Towards more general constitutive relations for metamaterials: A checklist for consistent formulations

When the period of unit cells constituting metamaterials is no longer much smaller than the wavelength but only smaller, local material laws fail to describe the propagation of light in such composite media when considered at the effective level. Instead, nonlocal material laws are required. They have to be derived by approximating a general response function of the electric field in the metamaterial at the effective level that is accurate but cannot be handled practically. But how to perform this approximation is not obvious at all. Indeed, many approximations can be perceived and one should be able to decide as quickly as possible which of these possible material laws are mathematically and physically meaningful at all. Here, at the example of a second order Padé approximation of the general response function of the electric field, we present a checklist of each possible constitutive relation that has to pass in order to be physically and mathematically liable.
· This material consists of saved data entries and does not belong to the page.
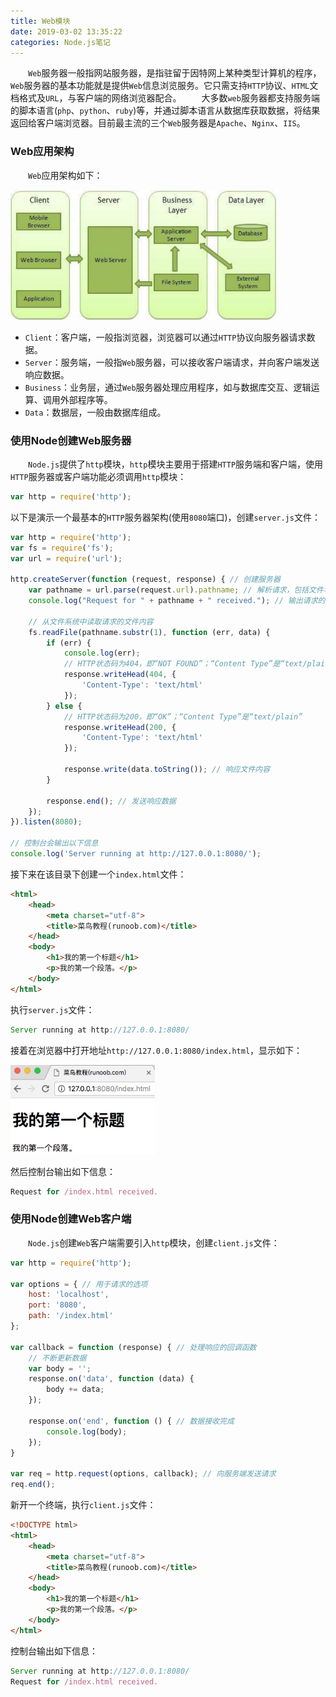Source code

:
 ```yaml
---
title: Web模块
date: 2019-03-02 13:35:22
categories: Node.js笔记
---
```

&emsp;&emsp;`Web`服务器一般指网站服务器，是指驻留于因特网上某种类型计算机的程序，`Web`服务器的基本功能就是提供`Web`信息浏览服务。它只需支持`HTTP`协议、`HTML`文档格式及`URL`，与客户端的网络浏览器配合。
&emsp;&emsp;大多数`web`服务器都支持服务端的脚本语言(`php`、`python`、`ruby`)等，并通过脚本语言从数据库获取数据，将结果返回给客户端浏览器。目前最主流的三个`Web`服务器是`Apache`、`Nginx`、`IIS`。

### Web应用架构

&emsp;&emsp;`Web`应用架构如下：

<img src="./Web模块/1.png" height="208" width="426">

- `Client`：客户端，一般指浏览器，浏览器可以通过`HTTP`协议向服务器请求数据。
- `Server`：服务端，一般指`Web`服务器，可以接收客户端请求，并向客户端发送响应数据。
- `Business`：业务层，通过`Web`服务器处理应用程序，如与数据库交互、逻辑运算、调用外部程序等。
- `Data`：数据层，一般由数据库组成。

### 使用Node创建Web服务器

&emsp;&emsp;`Node.js`提供了`http`模块，`http`模块主要用于搭建`HTTP`服务端和客户端，使用`HTTP`服务器或客户端功能必须调用`http`模块：

``` javascript
var http = require('http');
```

以下是演示一个最基本的`HTTP`服务器架构(使用`8080`端口)，创建`server.js`文件：

``` javascript
var http = require('http');
var fs = require('fs');
var url = require('url');
​
http.createServer(function (request, response) { // 创建服务器
    var pathname = url.parse(request.url).pathname; // 解析请求，包括文件名
    console.log("Request for " + pathname + " received."); // 输出请求的文件名
​
    // 从文件系统中读取请求的文件内容
    fs.readFile(pathname.substr(1), function (err, data) {
        if (err) {
            console.log(err);
            // HTTP状态码为404，即“NOT FOUND”；“Content Type”是“text/plain”
            response.writeHead(404, {
                'Content-Type': 'text/html'
            });
        } else {
            // HTTP状态码为200，即“OK”；“Content Type”是“text/plain”
            response.writeHead(200, {
                'Content-Type': 'text/html'
            });
​
            response.write(data.toString()); // 响应文件内容
        }
​
        response.end(); // 发送响应数据
    });
}).listen(8080);
​
// 控制台会输出以下信息
console.log('Server running at http://127.0.0.1:8080/');
```

接下来在该目录下创建一个`index.html`文件：

``` html
<html>
    <head>
        <meta charset="utf-8">
        <title>菜鸟教程(runoob.com)</title>
    </head>
    <body>
        <h1>我的第一个标题</h1>
        <p>我的第一个段落。</p>
    </body>
</html>
```

执行`server.js`文件：

``` javascript
Server running at http://127.0.0.1:8080/
```

接着在浏览器中打开地址`http://127.0.0.1:8080/index.html`，显示如下：

<img src="./Web模块/2.png">

然后控制台输出如下信息：

``` javascript
Request for /index.html received.
```

### 使用Node创建Web客户端

&emsp;&emsp;`Node.js`创建`Web`客户端需要引入`http`模块，创建`client.js`文件：

``` javascript
var http = require('http');
​
var options = { // 用于请求的选项
    host: 'localhost',
    port: '8080',
    path: '/index.html'
};
​
var callback = function (response) { // 处理响应的回调函数
    // 不断更新数据
    var body = '';
    response.on('data', function (data) {
        body += data;
    });
​
    response.on('end', function () { // 数据接收完成
        console.log(body);
    });
}
​
var req = http.request(options, callback); // 向服务端发送请求
req.end();
```

新开一个终端，执行`client.js`文件：

``` html
<!DOCTYPE html>
<html>
    <head>
        <meta charset="utf-8">
        <title>菜鸟教程(runoob.com)</title>
    </head>
    <body>
        <h1>我的第一个标题</h1>
        <p>我的第一个段落。</p>
    </body>
</html>
```

控制台输出如下信息：

``` javascript
Server running at http://127.0.0.1:8080/
Request for /index.html received.
```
As will be shown, only two out of these nine Padé approximations pass the checklist. The work is meant to be a guideline applicable to decide which constitutive relation actually makes any sense at all. It is an essential ingredient for future research on composite media as any possible constitutive relation to be discussed should pass it.

Figure 1

Illustration of the domain in which the light propagates, the upper-half space is occupied by vacuum and the lower-half space is occupied by a homogenized MM. The surface separating the two half-spaces is denoted $\mathrm{\Gamma }$. The normal $\mathbf{n}$ is outward directed from the homogenized MM.

Figure 2

Propagating modes inside a slab MM. We have two forward modes defined on the the surface ${\mathrm{\Gamma }}^{+}$ and the other backward modes are defined on the surface ${\mathrm{\Gamma }}^{-}$.